(Dataset entries)
....................

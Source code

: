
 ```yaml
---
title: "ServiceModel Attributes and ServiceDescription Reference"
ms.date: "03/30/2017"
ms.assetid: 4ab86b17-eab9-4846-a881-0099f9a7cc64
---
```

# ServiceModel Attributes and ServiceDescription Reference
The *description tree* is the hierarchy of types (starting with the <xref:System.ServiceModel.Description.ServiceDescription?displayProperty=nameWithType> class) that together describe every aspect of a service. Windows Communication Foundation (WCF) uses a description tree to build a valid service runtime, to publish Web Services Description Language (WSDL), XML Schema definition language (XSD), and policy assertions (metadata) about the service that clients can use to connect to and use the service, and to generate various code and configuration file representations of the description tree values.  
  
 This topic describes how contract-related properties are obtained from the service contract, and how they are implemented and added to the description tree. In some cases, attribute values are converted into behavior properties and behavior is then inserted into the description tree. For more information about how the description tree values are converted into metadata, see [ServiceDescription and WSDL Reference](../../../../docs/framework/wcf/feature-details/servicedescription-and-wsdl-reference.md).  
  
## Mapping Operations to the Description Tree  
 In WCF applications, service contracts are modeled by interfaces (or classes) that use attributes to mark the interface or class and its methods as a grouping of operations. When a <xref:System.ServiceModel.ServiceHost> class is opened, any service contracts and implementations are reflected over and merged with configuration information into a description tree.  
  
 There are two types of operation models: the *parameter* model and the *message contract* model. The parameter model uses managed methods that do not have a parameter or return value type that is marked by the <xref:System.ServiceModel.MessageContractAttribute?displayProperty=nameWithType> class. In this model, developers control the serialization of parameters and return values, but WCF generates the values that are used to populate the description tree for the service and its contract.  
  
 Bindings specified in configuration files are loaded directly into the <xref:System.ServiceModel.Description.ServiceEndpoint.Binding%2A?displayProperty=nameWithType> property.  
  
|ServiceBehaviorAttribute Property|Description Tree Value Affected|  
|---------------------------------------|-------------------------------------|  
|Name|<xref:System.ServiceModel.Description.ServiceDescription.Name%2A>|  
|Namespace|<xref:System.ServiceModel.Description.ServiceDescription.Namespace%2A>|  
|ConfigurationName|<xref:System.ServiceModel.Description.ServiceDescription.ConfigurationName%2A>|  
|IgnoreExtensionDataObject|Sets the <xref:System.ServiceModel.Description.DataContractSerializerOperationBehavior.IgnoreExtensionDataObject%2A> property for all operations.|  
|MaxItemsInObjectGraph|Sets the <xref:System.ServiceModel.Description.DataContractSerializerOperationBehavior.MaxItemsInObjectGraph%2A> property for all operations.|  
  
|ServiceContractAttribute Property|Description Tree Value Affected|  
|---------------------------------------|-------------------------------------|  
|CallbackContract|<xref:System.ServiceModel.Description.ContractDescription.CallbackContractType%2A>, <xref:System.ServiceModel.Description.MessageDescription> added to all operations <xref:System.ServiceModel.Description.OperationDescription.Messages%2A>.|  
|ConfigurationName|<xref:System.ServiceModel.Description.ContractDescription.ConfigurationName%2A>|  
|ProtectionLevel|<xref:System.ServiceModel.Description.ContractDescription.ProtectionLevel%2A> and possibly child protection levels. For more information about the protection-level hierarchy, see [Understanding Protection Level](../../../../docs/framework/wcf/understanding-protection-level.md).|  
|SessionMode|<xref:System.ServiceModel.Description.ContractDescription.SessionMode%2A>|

....................

### Your objective:
Working through the records above, copy each one exactly.

### Task solution:
Source code

:
 ```yaml
---
title: "ServiceModel Attributes and ServiceDescription Reference"
ms.date: "03/30/2017"
ms.assetid: 4ab86b17-eab9-4846-a881-0099f9a7cc64
---
```

# ServiceModel Attributes and ServiceDescription Reference
The *description tree* is the hierarchy of types (starting with the <xref:System.ServiceModel.Description.ServiceDescription?displayProperty=nameWithType> class) that together describe every aspect of a service. Windows Communication Foundation (WCF) uses a description tree to build a valid service runtime, to publish Web Services Description Language (WSDL), XML Schema definition language (XSD), and policy assertions (metadata) about the service that clients can use to connect to and use the service, and to generate various code and configuration file representations of the description tree values.  
  
 This topic describes how contract-related properties are obtained from the service contract, and how they are implemented and added to the description tree. In some cases, attribute values are converted into behavior properties and behavior is then inserted into the description tree. For more information about how the description tree values are converted into metadata, see [ServiceDescription and WSDL Reference](../../../../docs/framework/wcf/feature-details/servicedescription-and-wsdl-reference.md).  
  
## Mapping Operations to the Description Tree  
 In WCF applications, service contracts are modeled by interfaces (or classes) that use attributes to mark the interface or class and its methods as a grouping of operations. When a <xref:System.ServiceModel.ServiceHost> class is opened, any service contracts and implementations are reflected over and merged with configuration information into a description tree.  
  
 There are two types of operation models: the *parameter* model and the *message contract* model. The parameter model uses managed methods that do not have a parameter or return value type that is marked by the <xref:System.ServiceModel.MessageContractAttribute?displayProperty=nameWithType> class. In this model, developers control the serialization of parameters and return values, but WCF generates the values that are used to populate the description tree for the service and its contract.  
  
 Bindings specified in configuration files are loaded directly into the <xref:System.ServiceModel.Description.ServiceEndpoint.Binding%2A?displayProperty=nameWithType> property.  
  
|ServiceBehaviorAttribute Property|Description Tree Value Affected|  
|---------------------------------------|-------------------------------------|  
|Name|<xref:System.ServiceModel.Description.ServiceDescription.Name%2A>|  
|Namespace|<xref:System.ServiceModel.Description.ServiceDescription.Namespace%2A>|  
|ConfigurationName|<xref:System.ServiceModel.Description.ServiceDescription.ConfigurationName%2A>|  
|IgnoreExtensionDataObject|Sets the <xref:System.ServiceModel.Description.DataContractSerializerOperationBehavior.IgnoreExtensionDataObject%2A> property for all operations.|  
|MaxItemsInObjectGraph|Sets the <xref:System.ServiceModel.Description.DataContractSerializerOperationBehavior.MaxItemsInObjectGraph%2A> property for all operations.|  
  
|ServiceContractAttribute Property|Description Tree Value Affected|  
|---------------------------------------|-------------------------------------|  
|CallbackContract|<xref:System.ServiceModel.Description.ContractDescription.CallbackContractType%2A>, <xref:System.ServiceModel.Description.MessageDescription> added to all operations <xref:System.ServiceModel.Description.OperationDescription.Messages%2A>.|  
|ConfigurationName|<xref:System.ServiceModel.Description.ContractDescription.ConfigurationName%2A>|  
|ProtectionLevel|<xref:System.ServiceModel.Description.ContractDescription.ProtectionLevel%2A> and possibly child protection levels. For more information about the protection-level hierarchy, see [Understanding Protection Level](../../../../docs/framework/wcf/understanding-protection-level.md).|  
|SessionMode|<xref:System.ServiceModel.Description.ContractDescription.SessionMode%2A>|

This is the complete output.